### About this task
Beneath this task are records; print exactly the stretch of them from the line with "## 6. How to" through the line with "### **1. Use Spins During Events**", both ends included.

### Dataset records

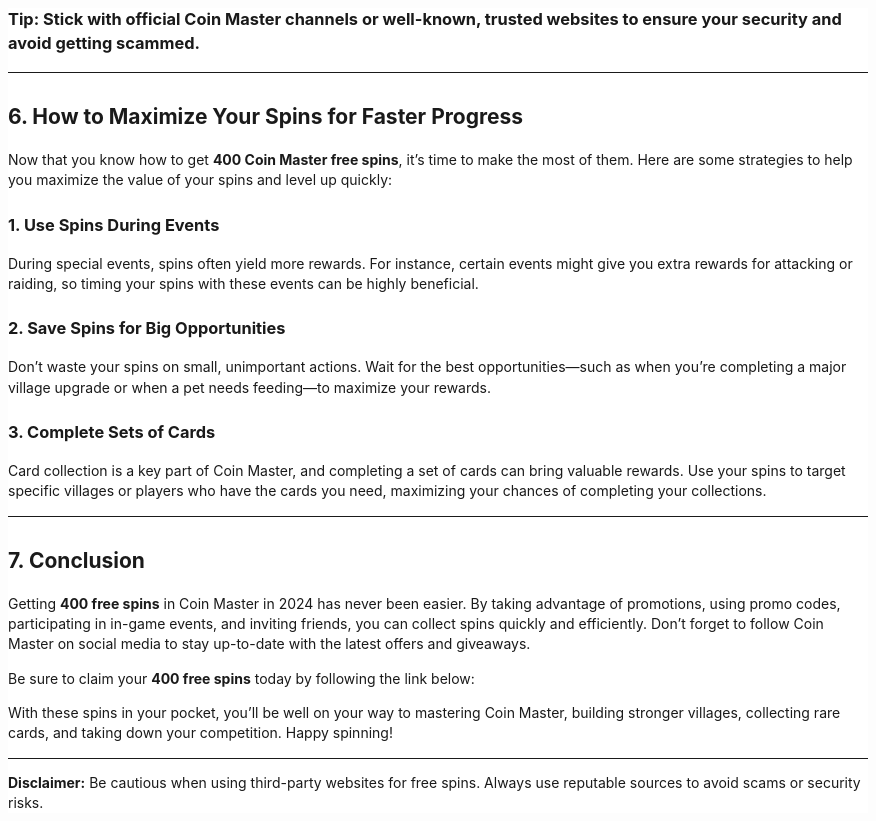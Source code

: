 ### **Tip**: Stick with official Coin Master channels or well-known, trusted websites to ensure your security and avoid getting scammed.

---

## 6. How to Maximize Your Spins for Faster Progress

Now that you know how to get **400 Coin Master free spins**, it’s time to make the most of them. Here are some strategies to help you maximize the value of your spins and level up quickly:

### **1. Use Spins During Events**
During special events, spins often yield more rewards. For instance, certain events might give you extra rewards for attacking or raiding, so timing your spins with these events can be highly beneficial.

### **2. Save Spins for Big Opportunities**
Don’t waste your spins on small, unimportant actions. Wait for the best opportunities—such as when you’re completing a major village upgrade or when a pet needs feeding—to maximize your rewards.

### **3. Complete Sets of Cards**
Card collection is a key part of Coin Master, and completing a set of cards can bring valuable rewards. Use your spins to target specific villages or players who have the cards you need, maximizing your chances of completing your collections.

---

## 7. Conclusion

Getting **400 free spins** in Coin Master in 2024 has never been easier. By taking advantage of promotions, using promo codes, participating in in-game events, and inviting friends, you can collect spins quickly and efficiently. Don’t forget to follow Coin Master on social media to stay up-to-date with the latest offers and giveaways.

Be sure to claim your **400 free spins** today by following the link below:

With these spins in your pocket, you’ll be well on your way to mastering Coin Master, building stronger villages, collecting rare cards, and taking down your competition. Happy spinning!

---

**Disclaimer:** Be cautious when using third-party websites for free spins. Always use reputable sources to avoid scams or security risks.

### Completed exercise
## 6. How to Maximize Your Spins for Faster Progress

Now that you know how to get **400 Coin Master free spins**, it’s time to make the most of them. Here are some strategies to help you maximize the value of your spins and level up quickly:

### **1. Use Spins During Events**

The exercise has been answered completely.